Air adalah sumber daya alam yang sangat penting bagi manusia dan semua makhluk hidup. Karena tanpa air, organisme tidak akan pernah bisa bertahan. Untungnya, sumber daya alam terbarukan termasuk air. Namun sebelum mendapatkan air, ada siklus yang harus dialami terlebih dahulu.

Memahami siklus hidrologi adalah proses memutar air yang muncul dari bumi dan kemudian masuk ke atmosfer dan terus-menerus mencapai bumi. Karena bentuknya yang berputar dan siklus yang terus menerus, air ini tidak pernah mengalir. Siklus ini memainkan peran yang sangat penting bagi kelangsungan hidup manusia di bumi. Karena siklus ini, keseimbangan ekosistem di bumi selalu dapat dipertahankan.

Fungsi air

1. Untuk kehidupan manusia

Kebutuhan dasar. Mengkonsumsi banyak air juga dapat meningkatkan pencernaan dan memperlancar metabolisme tubuh. Tidak hanya itu, air juga menjadi penunjang untuk aktivitas yang berlangsung di organ tubuh. Tanpa konsumsi air, metabolisme tubuh tidak akan seimbang.
Kebutuhan sekunder Air ini juga dapat memenuhi kebutuhan sekunder manusia. Air merupakan faktor yang berkontribusi dalam aktivitas manusia sehari-hari seperti mandi, mencuci, memasak, dan lainnya.

2. Untuk hewan

Hewan juga sangat membutuhkan air untuk bertahan hidup. Seperti halnya manusia, tubuh hewan membutuhkan banyak air untuk memulai aktivitas metabolisme.

3. Untuk tanaman

Fungsi air untuk tanaman adalah untuk proses fotosintesis. Proses fotosintesis ini dilakukan pada daun, di mana air akan diangkut dari tanah ke batang ke daun dan kemudian akan digunakan untuk proses fotosintesis.

Baca juga: Prinsip 4 Prinsip-prinsip geografi: distribusi, interelasi, deskripsi, paduan suara
Sumber air

Air laut mengandung sekitar 0,3 miliar mil kubik air cair, sekitar 97% dari air di Bumi. Air garam mengandung padatan terlarut dalam lebih dari satu gram / liter, yang paling umum adalah natrium klorida atau garam biasa.

Proses ini akan membuat air laut tidak cocok untuk hewan darat, tumbuhan, manusia, dan sebagian besar kebutuhan industri. Air tawar adalah sumber utama air untuk konsumsi manusia dan kebutuhan lainnya. Air tawar di Bumi mengandung 90% es dan salju. Jumlah air yang dapat digunakan kurang dari 1% dari jumlah total air di bumi.

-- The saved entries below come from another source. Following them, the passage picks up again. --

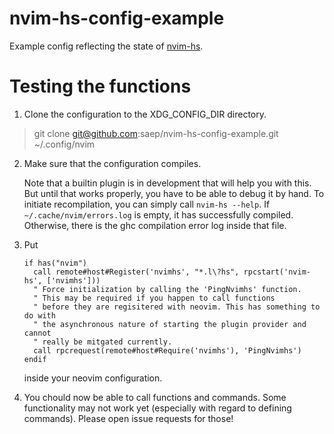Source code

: # nvim-hs-config-example
Example config reflecting the state of [nvim-hs](https://github.com/saep/nvim-hs).

# Testing the functions

1. Clone the configuration to the XDG_CONFIG_DIR directory.
> git clone git@github.com:saep/nvim-hs-config-example.git ~/.config/nvim

2. Make sure that the configuration compiles.
  
   Note that a builtin plugin is in development that will help you with this. But
   until that works properly, you have to be able to debug it by hand. To initiate
   recompilation, you can simply call `nvim-hs --help`. If `~/.cache/nvim/errors.log`
   is empty, it has successfully compiled. Otherwise, there is the ghc compilation
   error log inside that file.

3. Put

   ```vimL
   if has("nvim")
     call remote#host#Register('nvimhs', "*.l\?hs", rpcstart('nvim-hs', ['nvimhs']))
     " Force initialization by calling the 'PingNvimhs' function.
     " This may be required if you happen to call functions
     " before they are regisitered with neovim. This has something to do with
     " the asynchronous nature of starting the plugin provider and cannot
     " really be mitgated currently.
     call rpcrequest(remote#host#Require('nvimhs'), 'PingNvimhs')
   endif
   ```

   inside your neovim configuration.

4. You chould now be able to call functions and commands. Some functionality 
   may not work yet (especially with regard to defining commands). Please open
   issue requests for those!


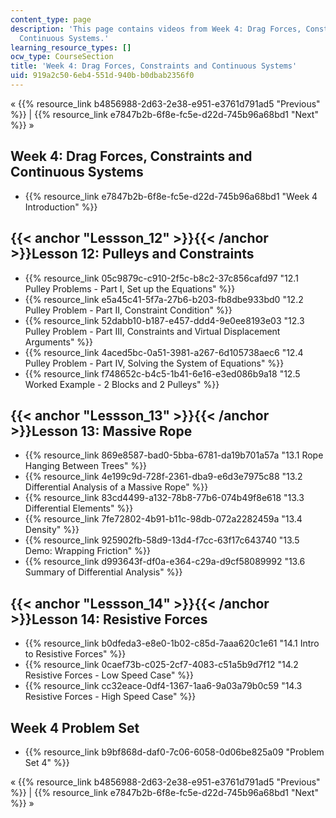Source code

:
 ```yaml
---
content_type: page
description: 'This page contains videos from Week 4: Drag Forces, Constraints and
  Continuous Systems.'
learning_resource_types: []
ocw_type: CourseSection
title: 'Week 4: Drag Forces, Constraints and Continuous Systems'
uid: 919a2c50-6eb4-551d-940b-b0dbab2356f0
---
```


« {{% resource_link b4856988-2d63-2e38-e951-e3761d791ad5 "Previous" %}} | {{% resource_link e7847b2b-6f8e-fc5e-d22d-745b96a68bd1 "Next" %}} »

Week 4: Drag Forces, Constraints and Continuous Systems
-------------------------------------------------------

*   {{% resource_link e7847b2b-6f8e-fc5e-d22d-745b96a68bd1 "Week 4 Introduction" %}}

{{< anchor "Lessson_12" >}}{{< /anchor >}}Lesson 12: Pulleys and Constraints
----------------------------------------------------------------------------

*   {{% resource_link 05c9879c-c910-2f5c-b8c2-37c856cafd97 "12.1 Pulley Problems - Part I, Set up the Equations" %}}
*   {{% resource_link e5a45c41-5f7a-27b6-b203-fb8dbe933bd0 "12.2 Pulley Problem - Part II, Constraint Condition" %}}
*   {{% resource_link 52dabb10-b187-e457-ddd4-9e0ee8193e03 "12.3 Pulley Problem - Part III, Constraints and Virtual Displacement Arguments" %}}
*   {{% resource_link 4aced5bc-0a51-3981-a267-6d105738aec6 "12.4 Pulley Problem - Part IV, Solving the System of Equations" %}}
*   {{% resource_link f748652c-b4c5-1b41-6e16-e3ed086b9a18 "12.5 Worked Example - 2 Blocks and 2 Pulleys" %}}

{{< anchor "Lessson_13" >}}{{< /anchor >}}Lesson 13: Massive Rope
-----------------------------------------------------------------

*   {{% resource_link 869e8587-bad0-5bba-6781-da19b701a57a "13.1 Rope Hanging Between Trees" %}}
*   {{% resource_link 4e199c9d-728f-2361-dba9-e6d3e7975c88 "13.2 Differential Analysis of a Massive Rope" %}}
*   {{% resource_link 83cd4499-a132-78b8-77b6-074b49f8e618 "13.3 Differential Elements" %}}
*   {{% resource_link 7fe72802-4b91-b11c-98db-072a2282459a "13.4 Density" %}}
*   {{% resource_link 925902fb-58d9-13d4-f7cc-63f17c643740 "13.5 Demo: Wrapping Friction" %}}
*   {{% resource_link d993643f-df0a-e364-c29a-d9cf58089992 "13.6 Summary of Differential Analysis" %}}

{{< anchor "Lessson_14" >}}{{< /anchor >}}Lesson 14: Resistive Forces
---------------------------------------------------------------------

*   {{% resource_link b0dfeda3-e8e0-1b02-c85d-7aaa620c1e61 "14.1 Intro to Resistive Forces" %}}
*   {{% resource_link 0caef73b-c025-2cf7-4083-c51a5b9d7f12 "14.2 Resistive Forces - Low Speed Case" %}}
*   {{% resource_link cc32eace-0df4-1367-1aa6-9a03a79b0c59 "14.3 Resistive Forces - High Speed Case" %}}

Week 4 Problem Set
------------------

*   {{% resource_link b9bf868d-daf0-7c06-6058-0d06be825a09 "Problem Set 4" %}}

« {{% resource_link b4856988-2d63-2e38-e951-e3761d791ad5 "Previous" %}} | {{% resource_link e7847b2b-6f8e-fc5e-d22d-745b96a68bd1 "Next" %}} »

Berbagai jenis siklus hidrologi.

Siklus hidrologi itu sendiri memiliki banyak jenis, di mana siklus hidrologis dilihat oleh durasi atau singkatnya proses. Berdasarkan hal ini, siklus hidrologi dibagi menjadi 3 jenis, yang meliputi:

Siklus hidrologi yang panjang.
Siklus hidrologi panjang adalah siklus hidrologi yang umumnya terjadi di daerah dengan iklim tropis atau di daerah pegunungan. Hujan yang turun dalam siklus hidrologi yang panjang tidak akan langsung mengambil bentuk air, tetapi pertama-tama akan berbentuk es atau gletser.

Siklus hidrologi sedang
Siklus hidrologi moderat adalah siklus hidrologi yang sering terjadi di Indonesia. Hujan di darat melalui siklus hidrologi saat ini. Ini karena proses promosi akan membawa awan ke tanah.

Siklus hidrologi singkat.
Sementara siklus hidrologi pendek adalah siklus hidrologi yang tidak mengalami proses adhesi, yaitu, dengan proses uap air, akhirnya terbentuk oleh siklus hidrologi dan kemudian dikurangi oleh curah hujan di daerah itu.

Proses siklus hidrologi.
Chakra tentu memiliki panggung, dan chakra terbentuk dari fase-fase ini. Dengan kata lain, siklus ini disebabkan oleh fase yang saling berhubungan dan dibentuk. Fase dari siklus hidrologi adalah:

Penguapan
Ini adalah proses penguapan air yang ada di permukaan bumi di mana air cair terbentuk dalam bentuk gas atau disebut penguapan. Air yang terkandung dalam danau, sungai, laut, bendungan atau waduk diubah menjadi uap air oleh panasnya matahari.

Kusta
Proses selanjutnya adalah transpirasi, yaitu proses penguapan air yang terjadi tidak hanya di tubuh air dan tanah, tetapi juga di jaringan makhluk hidup, seperti hewan dan tumbuhan. Proses ini menguapkan air cair di jaringan makhluk hidup dan membawanya ke atmosfer.